Figure 3. HDAC5 association with mAKAPβ signalosomes is required for α-adrenergic-induced HDAC5 nuclear export and neonatal myocyte hypertrophy.

A. Cardiac myocytes were infected with adenovirus expressing HDAC5-GFP, PKD-HA and either mCherry-mAKAP 301–500 or mCherry control before stimulation with PE (50 μM) for 60 min. HDAC5-GFP was immunoprecipitated with a HDAC5 antibody and detected using a phospho-specific antibody for Ser-498/661. B. Cytosolic and nuclear extracts were prepared from myocytes treated as in A and analyzed by western blotting with HDAC5, lamin (nuclear marker), or GAPDH (cytosolic marker) antibodies.

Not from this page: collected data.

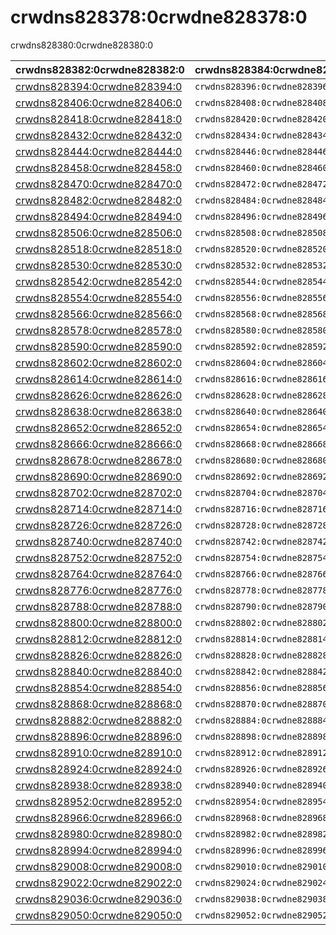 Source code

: # crwdns828378:0crwdne828378:0

<p class="description">crwdns828380:0crwdne828380:0</p>

| crwdns828382:0crwdne828382:0                                 | crwdns828384:0crwdne828384:0   | crwdns828386:0crwdne828386:0                                                         | crwdns828388:0crwdne828388:0   | crwdns828390:0crwdne828390:0                                   |
|:------------------------------------------------------------ |:------------------------------ |:------------------------------------------------------------------------------------ |:------------------------------ |:-------------------------------------------------------------- |
| [crwdns828394:0crwdne828394:0](crwdns828392:0crwdne828392:0) | `crwdns828396:0crwdne828396:0` | `crwdns828398:0crwdne828398:0`                                                       | `crwdns828400:0crwdne828400:0` | `crwdns828402:0crwdne828402:0`                                 |
| [crwdns828406:0crwdne828406:0](crwdns828404:0crwdne828404:0) | `crwdns828408:0crwdne828408:0` | `crwdns828410:0crwdne828410:0`                                                       | `crwdns828412:0crwdne828412:0` | `crwdns828414:0crwdne828414:0`                                 |
| [crwdns828418:0crwdne828418:0](crwdns828416:0crwdne828416:0) | `crwdns828420:0crwdne828420:0` | `crwdns828422:0crwdne828422:0`                                                       | `crwdns828424:0crwdne828424:0` | [`crwdns828428:0crwdne828428:0`](crwdns828426:0crwdne828426:0) |
| [crwdns828432:0crwdne828432:0](crwdns828430:0crwdne828430:0) | `crwdns828434:0crwdne828434:0` | `crwdns828436:0crwdne828436:0`                                                       | `crwdns828438:0crwdne828438:0` | `crwdns828440:0crwdne828440:0`                                 |
| [crwdns828444:0crwdne828444:0](crwdns828442:0crwdne828442:0) | `crwdns828446:0crwdne828446:0` | `crwdns828448:0crwdne828448:0`                                                       | `crwdns828450:0crwdne828450:0` | [`crwdns828454:0crwdne828454:0`](crwdns828452:0crwdne828452:0) |
| [crwdns828458:0crwdne828458:0](crwdns828456:0crwdne828456:0) | `crwdns828460:0crwdne828460:0` | `crwdns828462:0crwdne828462:0`                                                       | `crwdns828464:0crwdne828464:0` | `crwdns828466:0crwdne828466:0`                                 |
| [crwdns828470:0crwdne828470:0](crwdns828468:0crwdne828468:0) | `crwdns828472:0crwdne828472:0` | `crwdns828474:0crwdne828474:0`                                                       | `crwdns828476:0crwdne828476:0` | `crwdns828478:0crwdne828478:0`                                 |
| [crwdns828482:0crwdne828482:0](crwdns828480:0crwdne828480:0) | `crwdns828484:0crwdne828484:0` | `crwdns828486:0crwdne828486:0`                                                       | `crwdns828488:0crwdne828488:0` | `crwdns828490:0crwdne828490:0`                                 |
| [crwdns828494:0crwdne828494:0](crwdns828492:0crwdne828492:0) | `crwdns828496:0crwdne828496:0` | `crwdns828498:0crwdne828498:0`                                                       | `crwdns828500:0crwdne828500:0` | crwdns828502:0crwdne828502:0                                   |
| [crwdns828506:0crwdne828506:0](crwdns828504:0crwdne828504:0) | `crwdns828508:0crwdne828508:0` | `crwdns828510:0crwdne828510:0`                                                       | `crwdns828512:0crwdne828512:0` | crwdns828514:0crwdne828514:0                                   |
| [crwdns828518:0crwdne828518:0](crwdns828516:0crwdne828516:0) | `crwdns828520:0crwdne828520:0` | `crwdns828522:0crwdne828522:0`                                                       | `crwdns828524:0crwdne828524:0` | crwdns828526:0crwdne828526:0                                   |
| [crwdns828530:0crwdne828530:0](crwdns828528:0crwdne828528:0) | `crwdns828532:0crwdne828532:0` | `crwdns828534:0crwdne828534:0`                                                       | `crwdns828536:0crwdne828536:0` | crwdns828538:0crwdne828538:0                                   |
| [crwdns828542:0crwdne828542:0](crwdns828540:0crwdne828540:0) | `crwdns828544:0crwdne828544:0` | `crwdns828546:0crwdne828546:0`                                                       | `crwdns828548:0crwdne828548:0` | crwdns828550:0crwdne828550:0                                   |
| [crwdns828554:0crwdne828554:0](crwdns828552:0crwdne828552:0) | `crwdns828556:0crwdne828556:0` | `crwdns828558:0crwdne828558:0`                                                       | `crwdns828560:0crwdne828560:0` | crwdns828562:0crwdne828562:0                                   |
| [crwdns828566:0crwdne828566:0](crwdns828564:0crwdne828564:0) | `crwdns828568:0crwdne828568:0` | `crwdns828570:0crwdne828570:0`                                                       | `crwdns828572:0crwdne828572:0` | crwdns828574:0crwdne828574:0                                   |
| [crwdns828578:0crwdne828578:0](crwdns828576:0crwdne828576:0) | `crwdns828580:0crwdne828580:0` | `crwdns828582:0crwdne828582:0`                                                       | `crwdns828584:0crwdne828584:0` | crwdns828586:0crwdne828586:0                                   |
| [crwdns828590:0crwdne828590:0](crwdns828588:0crwdne828588:0) | `crwdns828592:0crwdne828592:0` | `crwdns828594:0crwdne828594:0`                                                       | `crwdns828596:0crwdne828596:0` | crwdns828598:0crwdne828598:0                                   |
| [crwdns828602:0crwdne828602:0](crwdns828600:0crwdne828600:0) | `crwdns828604:0crwdne828604:0` | `crwdns828606:0crwdne828606:0`                                                       | `crwdns828608:0crwdne828608:0` | crwdns828610:0crwdne828610:0                                   |
| [crwdns828614:0crwdne828614:0](crwdns828612:0crwdne828612:0) | `crwdns828616:0crwdne828616:0` | `crwdns828618:0crwdne828618:0`                                                       | `crwdns828620:0crwdne828620:0` | crwdns828622:0crwdne828622:0                                   |
| [crwdns828626:0crwdne828626:0](crwdns828624:0crwdne828624:0) | `crwdns828628:0crwdne828628:0` | `crwdns828630:0crwdne828630:0`                                                       | `crwdns828632:0crwdne828632:0` | crwdns828634:0crwdne828634:0                                   |
| [crwdns828638:0crwdne828638:0](crwdns828636:0crwdne828636:0) | `crwdns828640:0crwdne828640:0` | `crwdns828642:0crwdne828642:0`                                                       | `crwdns828644:0crwdne828644:0` | [`crwdns828648:0crwdne828648:0`](crwdns828646:0crwdne828646:0) |
| [crwdns828652:0crwdne828652:0](crwdns828650:0crwdne828650:0) | `crwdns828654:0crwdne828654:0` | `crwdns828656:0crwdne828656:0`                                                       | `crwdns828658:0crwdne828658:0` | [`crwdns828662:0crwdne828662:0`](crwdns828660:0crwdne828660:0) |
| [crwdns828666:0crwdne828666:0](crwdns828664:0crwdne828664:0) | `crwdns828668:0crwdne828668:0` | `crwdns828670:0crwdne828670:0`                                                       | `crwdns828672:0crwdne828672:0` | crwdns828674:0crwdne828674:0                                   |
| [crwdns828678:0crwdne828678:0](crwdns828676:0crwdne828676:0) | `crwdns828680:0crwdne828680:0` | `crwdns828682:0crwdne828682:0`                                                       | `crwdns828684:0crwdne828684:0` | crwdns828686:0crwdne828686:0                                   |
| [crwdns828690:0crwdne828690:0](crwdns828688:0crwdne828688:0) | `crwdns828692:0crwdne828692:0` | `crwdns828694:0crwdne828694:0`                                                       | `crwdns828696:0crwdne828696:0` | crwdns828698:0crwdne828698:0                                   |
| [crwdns828702:0crwdne828702:0](crwdns828700:0crwdne828700:0) | `crwdns828704:0crwdne828704:0` | `crwdns828706:0crwdne828706:0`                                                       | `crwdns828708:0crwdne828708:0` | crwdns828710:0crwdne828710:0                                   |
| [crwdns828714:0crwdne828714:0](crwdns828712:0crwdne828712:0) | `crwdns828716:0crwdne828716:0` | `crwdns828718:0crwdne828718:0`                                                       | `crwdns828720:0crwdne828720:0` | crwdns828722:0crwdne828722:0                                   |
| [crwdns828726:0crwdne828726:0](crwdns828724:0crwdne828724:0) | `crwdns828728:0crwdne828728:0` | `crwdns828730:0crwdne828730:0`                                                       | `crwdns828732:0crwdne828732:0` | [`crwdns828736:0crwdne828736:0`](crwdns828734:0crwdne828734:0) |
| [crwdns828740:0crwdne828740:0](crwdns828738:0crwdne828738:0) | `crwdns828742:0crwdne828742:0` | `crwdns828744:0crwdne828744:0`                                                       | `crwdns828746:0crwdne828746:0` | crwdns828748:0crwdne828748:0                                   |
| [crwdns828752:0crwdne828752:0](crwdns828750:0crwdne828750:0) | `crwdns828754:0crwdne828754:0` | `crwdns828756:0crwdne828756:0`                                                       | `crwdns828758:0crwdne828758:0` | crwdns828760:0crwdne828760:0                                   |
| [crwdns828764:0crwdne828764:0](crwdns828762:0crwdne828762:0) | `crwdns828766:0crwdne828766:0` | `crwdns828768:0crwdne828768:0`                                                       | `crwdns828770:0crwdne828770:0` | crwdns828772:0crwdne828772:0                                   |
| [crwdns828776:0crwdne828776:0](crwdns828774:0crwdne828774:0) | `crwdns828778:0crwdne828778:0` | `crwdns828780:0crwdne828780:0`                                                       | `crwdns828782:0crwdne828782:0` | crwdns828784:0crwdne828784:0                                   |
| [crwdns828788:0crwdne828788:0](crwdns828786:0crwdne828786:0) | `crwdns828790:0crwdne828790:0` | `crwdns828792:0crwdne828792:0`                                                       | `crwdns828794:0crwdne828794:0` | crwdns828796:0crwdne828796:0                                   |
| [crwdns828800:0crwdne828800:0](crwdns828798:0crwdne828798:0) | `crwdns828802:0crwdne828802:0` | `crwdns828804:0crwdne828804:0`                                                       | `crwdns828806:0crwdne828806:0` | crwdns828808:0crwdne828808:0                                   |
| [crwdns828812:0crwdne828812:0](crwdns828810:0crwdne828810:0) | `crwdns828814:0crwdne828814:0` | `rwdns828816:0crwdne828816:0ask_5c61dac362c706.92887551crwdns828816:0crwdne828816:0` | `crwdns828818:0crwdne828818:0` | [`crwdns828822:0crwdne828822:0`](crwdns828820:0crwdne828820:0) |
| [crwdns828826:0crwdne828826:0](crwdns828824:0crwdne828824:0) | `crwdns828828:0crwdne828828:0` | `crwdns828830:0crwdne828830:0`                                                       | `crwdns828832:0crwdne828832:0` | [`crwdns828836:0crwdne828836:0`](crwdns828834:0crwdne828834:0) |
| [crwdns828840:0crwdne828840:0](crwdns828838:0crwdne828838:0) | `crwdns828842:0crwdne828842:0` | `crwdns828844:0crwdne828844:0`                                                       | `crwdns828846:0crwdne828846:0` | [`crwdns828850:0crwdne828850:0`](crwdns828848:0crwdne828848:0) |
| [crwdns828854:0crwdne828854:0](crwdns828852:0crwdne828852:0) | `crwdns828856:0crwdne828856:0` | `crwdns828858:0crwdne828858:0`                                                       | `crwdns828860:0crwdne828860:0` | [`crwdns828864:0crwdne828864:0`](crwdns828862:0crwdne828862:0) |
| [crwdns828868:0crwdne828868:0](crwdns828866:0crwdne828866:0) | `crwdns828870:0crwdne828870:0` | `crwdns828872:0crwdne828872:0`                                                       | `crwdns828874:0crwdne828874:0` | [`crwdns828878:0crwdne828878:0`](crwdns828876:0crwdne828876:0) |
| [crwdns828882:0crwdne828882:0](crwdns828880:0crwdne828880:0) | `crwdns828884:0crwdne828884:0` | `crwdns828886:0crwdne828886:0`                                                       | crwdns828888:0crwdne828888:0   | [`crwdns828892:0crwdne828892:0`](crwdns828890:0crwdne828890:0) |
| [crwdns828896:0crwdne828896:0](crwdns828894:0crwdne828894:0) | `crwdns828898:0crwdne828898:0` | `crwdns828900:0crwdne828900:0`                                                       | crwdns828902:0crwdne828902:0   | [`crwdns828906:0crwdne828906:0`](crwdns828904:0crwdne828904:0) |
| [crwdns828910:0crwdne828910:0](crwdns828908:0crwdne828908:0) | `crwdns828912:0crwdne828912:0` | `ask_5c61dac3759e48.19783206crwdns828914:0crwdne828914:0`                            | `crwdns828916:0crwdne828916:0` | [`crwdns828920:0crwdne828920:0`](crwdns828918:0crwdne828918:0) |
| [crwdns828924:0crwdne828924:0](crwdns828922:0crwdne828922:0) | `crwdns828926:0crwdne828926:0` | `crwdns828928:0crwdne828928:0`                                                       | `crwdns828930:0crwdne828930:0` | [`crwdns828934:0crwdne828934:0`](crwdns828932:0crwdne828932:0) |
| [crwdns828938:0crwdne828938:0](crwdns828936:0crwdne828936:0) | `crwdns828940:0crwdne828940:0` | `crwdns828942:0crwdne828942:0`                                                       | `crwdns828944:0crwdne828944:0` | [`crwdns828948:0crwdne828948:0`](crwdns828946:0crwdne828946:0) |
| [crwdns828952:0crwdne828952:0](crwdns828950:0crwdne828950:0) | `crwdns828954:0crwdne828954:0` | `crwdns828956:0crwdne828956:0`                                                       | `crwdns828958:0crwdne828958:0` | [`crwdns828962:0crwdne828962:0`](crwdns828960:0crwdne828960:0) |
| [crwdns828966:0crwdne828966:0](crwdns828964:0crwdne828964:0) | `crwdns828968:0crwdne828968:0` | `crwdns828970:0crwdne828970:0`                                                       | `crwdns828972:0crwdne828972:0` | [`crwdns828976:0crwdne828976:0`](crwdns828974:0crwdne828974:0) |
| [crwdns828980:0crwdne828980:0](crwdns828978:0crwdne828978:0) | `crwdns828982:0crwdne828982:0` | `crwdns828984:0crwdne828984:0`                                                       | crwdns828986:0crwdne828986:0   | [`crwdns828990:0crwdne828990:0`](crwdns828988:0crwdne828988:0) |
| [crwdns828994:0crwdne828994:0](crwdns828992:0crwdne828992:0) | `crwdns828996:0crwdne828996:0` | `crwdns828998:0crwdne828998:0`                                                       | crwdns829000:0crwdne829000:0   | [`crwdns829004:0crwdne829004:0`](crwdns829002:0crwdne829002:0) |
| [crwdns829008:0crwdne829008:0](crwdns829006:0crwdne829006:0) | `crwdns829010:0crwdne829010:0` | `crwdns829012:0crwdne829012:0`                                                       | `crwdns829014:0crwdne829014:0` | [`crwdns829018:0crwdne829018:0`](crwdns829016:0crwdne829016:0) |
| [crwdns829022:0crwdne829022:0](crwdns829020:0crwdne829020:0) | `crwdns829024:0crwdne829024:0` | `crwdns829026:0crwdne829026:0`                                                       | `crwdns829028:0crwdne829028:0` | [`crwdns829032:0crwdne829032:0`](crwdns829030:0crwdne829030:0) |
| [crwdns829036:0crwdne829036:0](crwdns829034:0crwdne829034:0) | `crwdns829038:0crwdne829038:0` | `crwdns829040:0crwdne829040:0`                                                       | `crwdns829042:0crwdne829042:0` | [`crwdns829046:0crwdne829046:0`](crwdns829044:0crwdne829044:0) |
| [crwdns829050:0crwdne829050:0](crwdns829048:0crwdne829048:0) | `crwdns829052:0crwdne829052:0` | `crwdns829054:0crwdne829054:0`                                                       | `crwdns829056:0crwdne829056:0` | crwdns829058:0crwdne829058:0                                   |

For A and B, n = 3. C. Cardiac myocytes were transfected with ptTA and pTRE expression plasmids for either mCherry-mAKAP 301–500 or mCherry control before stimulation with PE (10 μM) for 2 days and staining with α-actinin antibody (green) and Hoechst nuclear stain (blue). Parallel cultures were stained for ANF expression (not shown). n = 5 separate biological replicates. *p-value vs. no drug controls; ^† vs. mCherry + PE. For ANF expression, 2-way matched ANOVA was significant for anchoring disruptor expression (p = 0.03 for samples with mCherry-301-500 vs. samples with mCherry control), albeit pairwise post-hoc testing comparing PE-treated control and 301–500 peptide samples did not reach statistical significance.